Chronic kidney disease (CKD) represents a huge burden in patients with type 2 diabetes (T2DM). This review therefore has the aim of assessing the add-on value of new glucose-lowering agents compared or combined with inhibitors of the renin angiotensin aldosterone system (RAAS) on renal outcomes in T2DM patients.


This article first summarizes the results reported with RAAS inhibitors, mainstay of nephroprotection in T2DM with albuminuria. Second, it describes the positive results with glucagon-like peptide-1 receptor agonists (GLP-1RAs) and, even more impressive, sodium-glucose cotransporter type 2 inhibitors (SGLT2is). Third, besides the potential of combined therapies, it briefly considers some new approaches currently in development.

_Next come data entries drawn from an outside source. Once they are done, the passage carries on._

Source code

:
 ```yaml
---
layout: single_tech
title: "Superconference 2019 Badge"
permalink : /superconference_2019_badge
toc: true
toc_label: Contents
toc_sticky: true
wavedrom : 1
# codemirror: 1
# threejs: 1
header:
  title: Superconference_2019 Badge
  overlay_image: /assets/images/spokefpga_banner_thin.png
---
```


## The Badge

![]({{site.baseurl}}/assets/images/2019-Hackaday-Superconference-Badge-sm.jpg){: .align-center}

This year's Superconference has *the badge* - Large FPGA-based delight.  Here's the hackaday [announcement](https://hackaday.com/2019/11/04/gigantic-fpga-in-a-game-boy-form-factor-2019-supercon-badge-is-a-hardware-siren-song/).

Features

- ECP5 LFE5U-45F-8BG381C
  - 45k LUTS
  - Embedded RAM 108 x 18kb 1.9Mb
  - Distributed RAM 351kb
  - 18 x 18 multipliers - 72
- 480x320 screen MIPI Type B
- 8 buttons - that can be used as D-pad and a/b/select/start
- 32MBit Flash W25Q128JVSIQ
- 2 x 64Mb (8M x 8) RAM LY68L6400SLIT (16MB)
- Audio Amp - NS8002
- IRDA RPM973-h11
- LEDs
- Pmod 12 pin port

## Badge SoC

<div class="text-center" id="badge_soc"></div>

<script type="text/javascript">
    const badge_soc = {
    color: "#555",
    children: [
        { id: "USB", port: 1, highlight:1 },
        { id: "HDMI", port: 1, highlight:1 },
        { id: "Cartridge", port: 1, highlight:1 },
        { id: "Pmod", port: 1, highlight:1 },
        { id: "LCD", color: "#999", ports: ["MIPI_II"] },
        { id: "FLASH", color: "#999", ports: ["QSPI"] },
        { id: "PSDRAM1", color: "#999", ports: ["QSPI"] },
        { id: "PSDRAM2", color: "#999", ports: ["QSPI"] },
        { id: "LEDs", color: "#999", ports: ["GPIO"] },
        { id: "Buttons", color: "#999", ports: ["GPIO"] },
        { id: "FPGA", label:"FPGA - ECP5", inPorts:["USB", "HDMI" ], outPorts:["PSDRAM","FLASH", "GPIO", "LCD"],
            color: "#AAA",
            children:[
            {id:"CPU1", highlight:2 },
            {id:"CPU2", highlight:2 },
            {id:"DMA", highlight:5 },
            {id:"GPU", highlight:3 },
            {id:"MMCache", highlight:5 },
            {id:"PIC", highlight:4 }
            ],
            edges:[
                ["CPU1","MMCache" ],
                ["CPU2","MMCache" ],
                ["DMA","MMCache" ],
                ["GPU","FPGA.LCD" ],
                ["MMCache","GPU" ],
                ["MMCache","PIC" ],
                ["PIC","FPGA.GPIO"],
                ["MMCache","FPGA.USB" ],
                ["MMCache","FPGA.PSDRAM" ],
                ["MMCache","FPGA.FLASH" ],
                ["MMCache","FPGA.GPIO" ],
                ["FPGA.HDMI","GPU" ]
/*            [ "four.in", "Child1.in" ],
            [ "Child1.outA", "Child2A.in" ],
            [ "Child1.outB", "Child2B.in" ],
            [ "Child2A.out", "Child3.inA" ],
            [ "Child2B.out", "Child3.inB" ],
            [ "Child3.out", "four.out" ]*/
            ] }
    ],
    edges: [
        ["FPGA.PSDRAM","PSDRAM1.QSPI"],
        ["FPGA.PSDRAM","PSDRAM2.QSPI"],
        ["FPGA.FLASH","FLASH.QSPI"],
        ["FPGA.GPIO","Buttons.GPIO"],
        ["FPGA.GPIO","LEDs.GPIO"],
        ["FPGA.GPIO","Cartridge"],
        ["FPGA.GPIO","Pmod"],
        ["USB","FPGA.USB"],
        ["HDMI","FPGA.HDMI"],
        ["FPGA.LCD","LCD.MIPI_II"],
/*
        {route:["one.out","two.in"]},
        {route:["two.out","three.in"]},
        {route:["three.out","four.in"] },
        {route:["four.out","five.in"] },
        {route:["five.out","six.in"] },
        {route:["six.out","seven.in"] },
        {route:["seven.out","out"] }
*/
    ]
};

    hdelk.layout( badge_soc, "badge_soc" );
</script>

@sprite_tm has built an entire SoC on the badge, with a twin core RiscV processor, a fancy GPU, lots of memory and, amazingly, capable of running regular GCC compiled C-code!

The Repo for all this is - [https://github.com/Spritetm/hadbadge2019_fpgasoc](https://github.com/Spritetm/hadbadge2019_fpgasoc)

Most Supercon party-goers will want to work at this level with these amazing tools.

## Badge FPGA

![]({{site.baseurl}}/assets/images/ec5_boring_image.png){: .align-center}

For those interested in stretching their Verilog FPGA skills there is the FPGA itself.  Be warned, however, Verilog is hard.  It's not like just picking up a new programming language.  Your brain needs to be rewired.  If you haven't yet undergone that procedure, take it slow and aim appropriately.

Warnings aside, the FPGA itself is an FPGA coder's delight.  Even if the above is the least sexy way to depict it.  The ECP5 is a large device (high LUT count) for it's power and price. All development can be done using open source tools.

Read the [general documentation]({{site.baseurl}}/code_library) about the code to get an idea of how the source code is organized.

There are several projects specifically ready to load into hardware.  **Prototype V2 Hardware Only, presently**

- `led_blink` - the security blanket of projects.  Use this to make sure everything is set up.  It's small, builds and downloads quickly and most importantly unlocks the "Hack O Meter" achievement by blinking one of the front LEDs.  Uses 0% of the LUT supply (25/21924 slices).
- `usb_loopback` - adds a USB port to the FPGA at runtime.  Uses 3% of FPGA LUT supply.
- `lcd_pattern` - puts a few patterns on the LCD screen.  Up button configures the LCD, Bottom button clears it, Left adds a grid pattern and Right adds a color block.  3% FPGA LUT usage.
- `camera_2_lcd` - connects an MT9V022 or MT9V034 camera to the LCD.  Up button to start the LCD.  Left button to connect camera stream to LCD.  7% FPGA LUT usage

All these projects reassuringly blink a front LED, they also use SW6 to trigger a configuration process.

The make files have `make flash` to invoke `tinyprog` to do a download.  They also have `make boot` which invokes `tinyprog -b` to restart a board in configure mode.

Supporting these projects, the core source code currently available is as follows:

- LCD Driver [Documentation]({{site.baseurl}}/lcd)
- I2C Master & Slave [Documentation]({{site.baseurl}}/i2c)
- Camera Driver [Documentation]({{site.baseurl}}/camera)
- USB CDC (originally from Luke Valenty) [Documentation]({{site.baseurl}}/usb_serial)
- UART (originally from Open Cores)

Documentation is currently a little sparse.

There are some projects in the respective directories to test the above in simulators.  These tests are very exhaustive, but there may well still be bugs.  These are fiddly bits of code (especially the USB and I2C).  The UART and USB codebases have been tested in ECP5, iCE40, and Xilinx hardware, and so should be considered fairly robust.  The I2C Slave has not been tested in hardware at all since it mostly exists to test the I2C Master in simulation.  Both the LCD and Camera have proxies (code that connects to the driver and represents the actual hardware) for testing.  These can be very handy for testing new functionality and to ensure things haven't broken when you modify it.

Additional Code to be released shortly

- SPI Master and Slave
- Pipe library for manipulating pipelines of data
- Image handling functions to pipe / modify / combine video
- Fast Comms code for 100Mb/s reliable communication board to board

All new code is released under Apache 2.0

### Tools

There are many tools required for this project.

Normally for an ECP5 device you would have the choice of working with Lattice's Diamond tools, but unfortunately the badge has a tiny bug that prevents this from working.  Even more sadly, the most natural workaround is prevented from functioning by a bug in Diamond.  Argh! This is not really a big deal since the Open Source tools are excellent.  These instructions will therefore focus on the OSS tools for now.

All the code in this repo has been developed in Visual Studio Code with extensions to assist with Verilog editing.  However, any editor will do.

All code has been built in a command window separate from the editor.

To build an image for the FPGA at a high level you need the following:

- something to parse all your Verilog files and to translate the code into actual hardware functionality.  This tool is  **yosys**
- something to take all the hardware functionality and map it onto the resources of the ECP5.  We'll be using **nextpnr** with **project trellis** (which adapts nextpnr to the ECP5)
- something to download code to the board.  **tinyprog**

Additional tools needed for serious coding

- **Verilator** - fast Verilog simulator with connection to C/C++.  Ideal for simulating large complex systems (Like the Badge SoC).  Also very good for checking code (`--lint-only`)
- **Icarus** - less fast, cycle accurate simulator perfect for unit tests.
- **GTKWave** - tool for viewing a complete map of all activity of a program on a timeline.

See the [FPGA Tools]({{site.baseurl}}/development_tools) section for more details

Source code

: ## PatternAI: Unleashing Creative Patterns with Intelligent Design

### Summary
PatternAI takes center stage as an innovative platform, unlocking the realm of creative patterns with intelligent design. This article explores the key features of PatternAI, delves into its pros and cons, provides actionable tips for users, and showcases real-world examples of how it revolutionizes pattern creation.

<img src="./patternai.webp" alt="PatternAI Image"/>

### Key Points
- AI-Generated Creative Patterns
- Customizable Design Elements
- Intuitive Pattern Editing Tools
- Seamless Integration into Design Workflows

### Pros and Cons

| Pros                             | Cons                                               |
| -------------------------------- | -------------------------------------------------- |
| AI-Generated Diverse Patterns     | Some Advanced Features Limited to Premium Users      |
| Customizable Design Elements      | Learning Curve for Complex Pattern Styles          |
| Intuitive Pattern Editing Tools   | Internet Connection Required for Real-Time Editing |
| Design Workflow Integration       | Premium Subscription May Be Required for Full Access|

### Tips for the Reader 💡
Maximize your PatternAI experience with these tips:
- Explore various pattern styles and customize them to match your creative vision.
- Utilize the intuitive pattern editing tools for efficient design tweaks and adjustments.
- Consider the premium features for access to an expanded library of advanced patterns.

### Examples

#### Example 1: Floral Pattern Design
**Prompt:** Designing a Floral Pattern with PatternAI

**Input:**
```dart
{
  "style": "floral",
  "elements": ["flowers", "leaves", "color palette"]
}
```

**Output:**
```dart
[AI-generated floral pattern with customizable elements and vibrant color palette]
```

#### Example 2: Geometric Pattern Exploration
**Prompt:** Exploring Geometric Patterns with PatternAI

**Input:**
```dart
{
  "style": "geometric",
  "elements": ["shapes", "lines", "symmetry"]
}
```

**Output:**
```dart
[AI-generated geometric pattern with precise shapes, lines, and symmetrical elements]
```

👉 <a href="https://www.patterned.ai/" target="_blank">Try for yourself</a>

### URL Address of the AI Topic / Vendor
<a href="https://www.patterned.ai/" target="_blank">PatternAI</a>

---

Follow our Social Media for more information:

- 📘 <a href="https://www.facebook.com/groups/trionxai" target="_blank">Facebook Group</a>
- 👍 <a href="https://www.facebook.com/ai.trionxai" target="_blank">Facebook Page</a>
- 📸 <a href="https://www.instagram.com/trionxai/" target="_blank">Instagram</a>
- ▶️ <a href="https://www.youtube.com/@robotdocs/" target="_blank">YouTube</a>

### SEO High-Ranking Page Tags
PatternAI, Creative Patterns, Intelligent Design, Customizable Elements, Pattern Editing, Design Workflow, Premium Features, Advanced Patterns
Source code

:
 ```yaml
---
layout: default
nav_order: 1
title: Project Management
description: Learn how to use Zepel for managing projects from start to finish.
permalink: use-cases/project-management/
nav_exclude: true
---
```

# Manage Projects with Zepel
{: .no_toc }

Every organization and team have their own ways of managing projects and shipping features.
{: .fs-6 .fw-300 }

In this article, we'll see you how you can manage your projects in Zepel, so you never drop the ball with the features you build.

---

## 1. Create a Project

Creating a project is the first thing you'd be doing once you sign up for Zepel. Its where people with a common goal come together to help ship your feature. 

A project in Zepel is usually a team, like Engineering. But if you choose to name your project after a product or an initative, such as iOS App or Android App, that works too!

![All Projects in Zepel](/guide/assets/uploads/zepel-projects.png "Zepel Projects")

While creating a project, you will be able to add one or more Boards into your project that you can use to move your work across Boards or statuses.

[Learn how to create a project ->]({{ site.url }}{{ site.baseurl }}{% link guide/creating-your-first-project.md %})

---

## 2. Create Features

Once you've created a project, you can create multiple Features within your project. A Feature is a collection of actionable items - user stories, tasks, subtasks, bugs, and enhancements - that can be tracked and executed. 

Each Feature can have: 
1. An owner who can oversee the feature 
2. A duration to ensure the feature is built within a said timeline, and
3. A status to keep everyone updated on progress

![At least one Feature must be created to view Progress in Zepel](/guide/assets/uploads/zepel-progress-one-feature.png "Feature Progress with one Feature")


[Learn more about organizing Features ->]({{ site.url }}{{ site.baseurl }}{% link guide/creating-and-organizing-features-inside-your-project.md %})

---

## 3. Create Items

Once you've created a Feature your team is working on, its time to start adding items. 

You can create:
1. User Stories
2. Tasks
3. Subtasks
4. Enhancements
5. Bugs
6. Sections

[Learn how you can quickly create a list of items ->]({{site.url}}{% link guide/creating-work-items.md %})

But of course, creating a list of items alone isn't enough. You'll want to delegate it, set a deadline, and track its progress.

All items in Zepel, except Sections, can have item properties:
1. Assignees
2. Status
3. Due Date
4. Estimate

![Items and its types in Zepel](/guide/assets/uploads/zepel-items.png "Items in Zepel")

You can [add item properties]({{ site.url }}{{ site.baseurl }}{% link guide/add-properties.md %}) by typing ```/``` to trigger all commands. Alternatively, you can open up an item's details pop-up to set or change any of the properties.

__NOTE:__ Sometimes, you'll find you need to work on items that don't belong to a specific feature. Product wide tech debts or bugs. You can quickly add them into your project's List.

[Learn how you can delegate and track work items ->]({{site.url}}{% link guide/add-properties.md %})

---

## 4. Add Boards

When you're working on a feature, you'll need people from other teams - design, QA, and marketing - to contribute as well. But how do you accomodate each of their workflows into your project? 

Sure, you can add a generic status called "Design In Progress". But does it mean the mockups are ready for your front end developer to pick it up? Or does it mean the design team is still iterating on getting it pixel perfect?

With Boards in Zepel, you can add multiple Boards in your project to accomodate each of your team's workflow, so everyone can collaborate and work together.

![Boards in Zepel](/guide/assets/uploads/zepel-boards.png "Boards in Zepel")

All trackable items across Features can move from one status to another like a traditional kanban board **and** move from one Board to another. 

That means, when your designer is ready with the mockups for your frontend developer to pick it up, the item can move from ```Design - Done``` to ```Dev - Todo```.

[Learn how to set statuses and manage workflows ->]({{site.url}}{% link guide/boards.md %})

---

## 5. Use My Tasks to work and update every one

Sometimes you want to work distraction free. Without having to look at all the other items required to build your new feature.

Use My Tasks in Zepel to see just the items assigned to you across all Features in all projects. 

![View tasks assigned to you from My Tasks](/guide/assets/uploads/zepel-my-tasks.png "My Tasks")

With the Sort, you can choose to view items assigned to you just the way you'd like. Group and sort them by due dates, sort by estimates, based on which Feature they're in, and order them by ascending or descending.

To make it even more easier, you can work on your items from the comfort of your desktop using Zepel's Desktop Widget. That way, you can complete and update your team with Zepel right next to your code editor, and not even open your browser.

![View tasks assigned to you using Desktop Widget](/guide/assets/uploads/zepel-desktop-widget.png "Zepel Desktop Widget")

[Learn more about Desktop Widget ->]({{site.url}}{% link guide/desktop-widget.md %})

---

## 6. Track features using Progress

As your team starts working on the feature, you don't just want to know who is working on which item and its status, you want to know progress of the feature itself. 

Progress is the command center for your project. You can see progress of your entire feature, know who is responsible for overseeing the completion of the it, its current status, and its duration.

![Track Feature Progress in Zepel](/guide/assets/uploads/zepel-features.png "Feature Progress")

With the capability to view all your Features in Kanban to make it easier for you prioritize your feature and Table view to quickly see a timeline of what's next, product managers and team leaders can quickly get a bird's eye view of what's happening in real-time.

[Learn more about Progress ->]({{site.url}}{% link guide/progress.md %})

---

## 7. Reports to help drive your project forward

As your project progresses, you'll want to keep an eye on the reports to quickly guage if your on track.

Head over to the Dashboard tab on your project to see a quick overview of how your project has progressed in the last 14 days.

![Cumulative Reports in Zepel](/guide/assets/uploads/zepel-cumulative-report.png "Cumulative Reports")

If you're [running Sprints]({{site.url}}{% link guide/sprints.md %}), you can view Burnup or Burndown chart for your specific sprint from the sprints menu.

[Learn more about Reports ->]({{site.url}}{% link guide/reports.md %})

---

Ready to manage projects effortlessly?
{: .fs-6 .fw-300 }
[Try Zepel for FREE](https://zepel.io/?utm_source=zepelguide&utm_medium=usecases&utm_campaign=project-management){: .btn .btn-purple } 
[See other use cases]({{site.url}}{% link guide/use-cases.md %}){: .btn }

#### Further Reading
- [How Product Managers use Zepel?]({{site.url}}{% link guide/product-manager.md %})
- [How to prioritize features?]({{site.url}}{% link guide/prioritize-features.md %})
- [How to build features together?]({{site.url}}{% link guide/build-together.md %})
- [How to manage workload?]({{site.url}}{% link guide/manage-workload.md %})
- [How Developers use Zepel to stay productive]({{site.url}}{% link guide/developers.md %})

RAAS inhibitors exert renoprotective effects beyond their blood pressure lowering effects while SGLT2is, and possibly GLP-1RAs, exert nephroprotection independently of their glucose-lowering activity. These effects were demonstrated not only on surrogate endpoints such as albuminuria and estimated glomerular filtration rate decline, but also on hard endpoints, including progression to end-stage renal disease requiring replacement therapy. The underlying mechanisms are different and potentially complementary on glomerular hemodynamics, arguing for combined therapies. Nevertheless, there is still room for new emerging drugs to tackle CKD in T2DM.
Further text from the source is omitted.